_Problem to solve:_
Print, exactly as given, each line of the data from the line containing "端也叫复位端（置 0 端）。" up to and including its last line.

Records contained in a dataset

□ □ □ □

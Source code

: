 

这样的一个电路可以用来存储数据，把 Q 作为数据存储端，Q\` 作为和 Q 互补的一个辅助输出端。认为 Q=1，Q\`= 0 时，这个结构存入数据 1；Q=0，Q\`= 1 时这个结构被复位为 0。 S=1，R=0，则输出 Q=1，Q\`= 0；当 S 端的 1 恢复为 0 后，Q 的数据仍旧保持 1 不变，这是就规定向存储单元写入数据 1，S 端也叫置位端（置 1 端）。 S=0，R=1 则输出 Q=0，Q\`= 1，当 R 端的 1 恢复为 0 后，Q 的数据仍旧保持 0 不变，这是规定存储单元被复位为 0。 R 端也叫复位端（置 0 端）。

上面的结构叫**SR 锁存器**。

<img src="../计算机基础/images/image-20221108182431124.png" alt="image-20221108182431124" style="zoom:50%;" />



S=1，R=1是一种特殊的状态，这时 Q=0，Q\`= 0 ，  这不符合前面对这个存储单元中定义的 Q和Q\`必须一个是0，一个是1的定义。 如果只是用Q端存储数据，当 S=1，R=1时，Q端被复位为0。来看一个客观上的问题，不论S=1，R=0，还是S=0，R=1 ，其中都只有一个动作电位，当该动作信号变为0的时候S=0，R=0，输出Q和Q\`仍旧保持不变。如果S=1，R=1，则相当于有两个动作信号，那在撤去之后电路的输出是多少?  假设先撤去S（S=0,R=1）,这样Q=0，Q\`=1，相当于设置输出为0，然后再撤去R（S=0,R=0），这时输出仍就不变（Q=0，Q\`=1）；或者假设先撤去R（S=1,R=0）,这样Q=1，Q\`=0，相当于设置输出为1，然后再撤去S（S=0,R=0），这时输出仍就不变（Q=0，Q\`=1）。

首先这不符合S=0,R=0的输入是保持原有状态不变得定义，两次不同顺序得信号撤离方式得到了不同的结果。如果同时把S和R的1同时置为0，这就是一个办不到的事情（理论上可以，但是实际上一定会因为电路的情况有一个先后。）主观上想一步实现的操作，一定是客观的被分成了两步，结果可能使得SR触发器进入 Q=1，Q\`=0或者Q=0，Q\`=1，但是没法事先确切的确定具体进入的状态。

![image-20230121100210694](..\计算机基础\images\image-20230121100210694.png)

□ □ □ □

_Output for this task:_
这样的一个电路可以用来存储数据，把 Q 作为数据存储端，Q\` 作为和 Q 互补的一个辅助输出端。认为 Q=1，Q\`= 0 时，这个结构存入数据 1；Q=0，Q\`= 1 时这个结构被复位为 0。 S=1，R=0，则输出 Q=1，Q\`= 0；当 S 端的 1 恢复为 0 后，Q 的数据仍旧保持 1 不变，这是就规定向存储单元写入数据 1，S 端也叫置位端（置 1 端）。 S=0，R=1 则输出 Q=0，Q\`= 1，当 R 端的 1 恢复为 0 后，Q 的数据仍旧保持 0 不变，这是规定存储单元被复位为 0。 R 端也叫复位端（置 0 端）。

上面的结构叫**SR 锁存器**。

<img src="../计算机基础/images/image-20221108182431124.png" alt="image-20221108182431124" style="zoom:50%;" />



S=1，R=1是一种特殊的状态，这时 Q=0，Q\`= 0 ，  这不符合前面对这个存储单元中定义的 Q和Q\`必须一个是0，一个是1的定义。 如果只是用Q端存储数据，当 S=1，R=1时，Q端被复位为0。来看一个客观上的问题，不论S=1，R=0，还是S=0，R=1 ，其中都只有一个动作电位，当该动作信号变为0的时候S=0，R=0，输出Q和Q\`仍旧保持不变。如果S=1，R=1，则相当于有两个动作信号，那在撤去之后电路的输出是多少?  假设先撤去S（S=0,R=1）,这样Q=0，Q\`=1，相当于设置输出为0，然后再撤去R（S=0,R=0），这时输出仍就不变（Q=0，Q\`=1）；或者假设先撤去R（S=1,R=0）,这样Q=1，Q\`=0，相当于设置输出为1，然后再撤去S（S=0,R=0），这时输出仍就不变（Q=0，Q\`=1）。

首先这不符合S=0,R=0的输入是保持原有状态不变得定义，两次不同顺序得信号撤离方式得到了不同的结果。如果同时把S和R的1同时置为0，这就是一个办不到的事情（理论上可以，但是实际上一定会因为电路的情况有一个先后。）主观上想一步实现的操作，一定是客观的被分成了两步，结果可能使得SR触发器进入 Q=1，Q\`=0或者Q=0，Q\`=1，但是没法事先确切的确定具体进入的状态。

![image-20230121100210694](..\计算机基础\images\image-20230121100210694.png)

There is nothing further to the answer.